I avoid thinking about words like “ontology” and “epistemology” – unless I have to.
A recent paper argues that work by Churchman on the philosophy behind inquiring systems, practically applied by Checkland in soft inquiry suggests at “ontological models of organisational behaviour were inappropriate”, and only an epistemological perspective provides a “basis for understanding complex systems that characterise human society” (Stowell, 2024).
Wait, what?
A lot of people suggest that ontology – classification and explanation – sits at the top of a hierarchy. Get the ontology right and you’ve done the important work.
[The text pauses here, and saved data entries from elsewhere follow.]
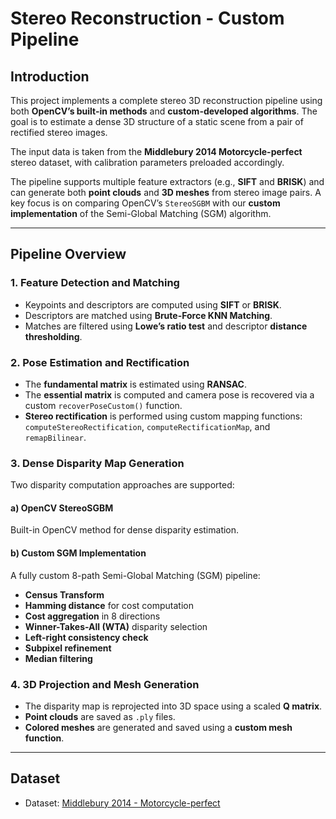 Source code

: # Stereo Reconstruction - Custom Pipeline

## Introduction

This project implements a complete stereo 3D reconstruction pipeline using both **OpenCV’s built-in methods** and **custom-developed algorithms**. The goal is to estimate a dense 3D structure of a static scene from a pair of rectified stereo images. 

The input data is taken from the **Middlebury 2014 Motorcycle-perfect** stereo dataset, with calibration parameters preloaded accordingly.

The pipeline supports multiple feature extractors (e.g., **SIFT** and **BRISK**) and can generate both **point clouds** and **3D meshes** from stereo image pairs. A key focus is on comparing OpenCV’s `StereoSGBM` with our **custom implementation** of the Semi-Global Matching (SGM) algorithm.

---

## Pipeline Overview

### 1. Feature Detection and Matching

- Keypoints and descriptors are computed using **SIFT** or **BRISK**.
- Descriptors are matched using **Brute-Force KNN Matching**.
- Matches are filtered using **Lowe’s ratio test** and descriptor **distance thresholding**.

### 2. Pose Estimation and Rectification

- The **fundamental matrix** is estimated using **RANSAC**.
- The **essential matrix** is computed and camera pose is recovered via a custom `recoverPoseCustom()` function.
- **Stereo rectification** is performed using custom mapping functions:  
  `computeStereoRectification`, `computeRectificationMap`, and `remapBilinear`.

### 3. Dense Disparity Map Generation

Two disparity computation approaches are supported:

#### a) OpenCV StereoSGBM  
Built-in OpenCV method for dense disparity estimation.

#### b) Custom SGM Implementation  
A fully custom 8-path Semi-Global Matching (SGM) pipeline:
- **Census Transform**
- **Hamming distance** for cost computation
- **Cost aggregation** in 8 directions
- **Winner-Takes-All (WTA)** disparity selection
- **Left-right consistency check**
- **Subpixel refinement**
- **Median filtering**

### 4. 3D Projection and Mesh Generation

- The disparity map is reprojected into 3D space using a scaled **Q matrix**.
- **Point clouds** are saved as `.ply` files.
- **Colored meshes** are generated and saved using a **custom mesh function**.

---

## Dataset

- Dataset: [Middlebury 2014 - Motorcycle-perfect](https://vision.middlebury.edu/stereo/data/scenes2014/)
This is a critical component of AI – it’s the idea that the knowledge base or scaffolding that goes into an LLM gives you “truth”. It’s the structure that holds knowledge, that shows it in relation to other knowledge.
The implication is get the structure of the system right and you’ve solved the problem.
Take my field for example, carbon reporting. There are thousands of systems that help you organise and classify information.
Then why are so many people frustrated when they actually use these systems? Why do so many end up going back to spreadsheets?
It’s because there isn’t a single accepted model of knowledge when it comes to decarbonisation. The GHG protocol is a framework, a starting point. A tobacco company is going to have a different situation to a clean tech firm. When you actually work with a firm you quickly discover peculiarities, edge cases, complexities that don’t fit neatly into the system’s ontology.
And systems aren’t famous for being flexible. We learned from trying to use ERP software that it’s easier to change your business to fit a system than the other way around.
Here’s the takeaway.
Stop looking for a system to solve your problem.
Instead, think about what you want to know about your business and how you want it to change.
Then design and build a system that wraps around your business and helps you get that done.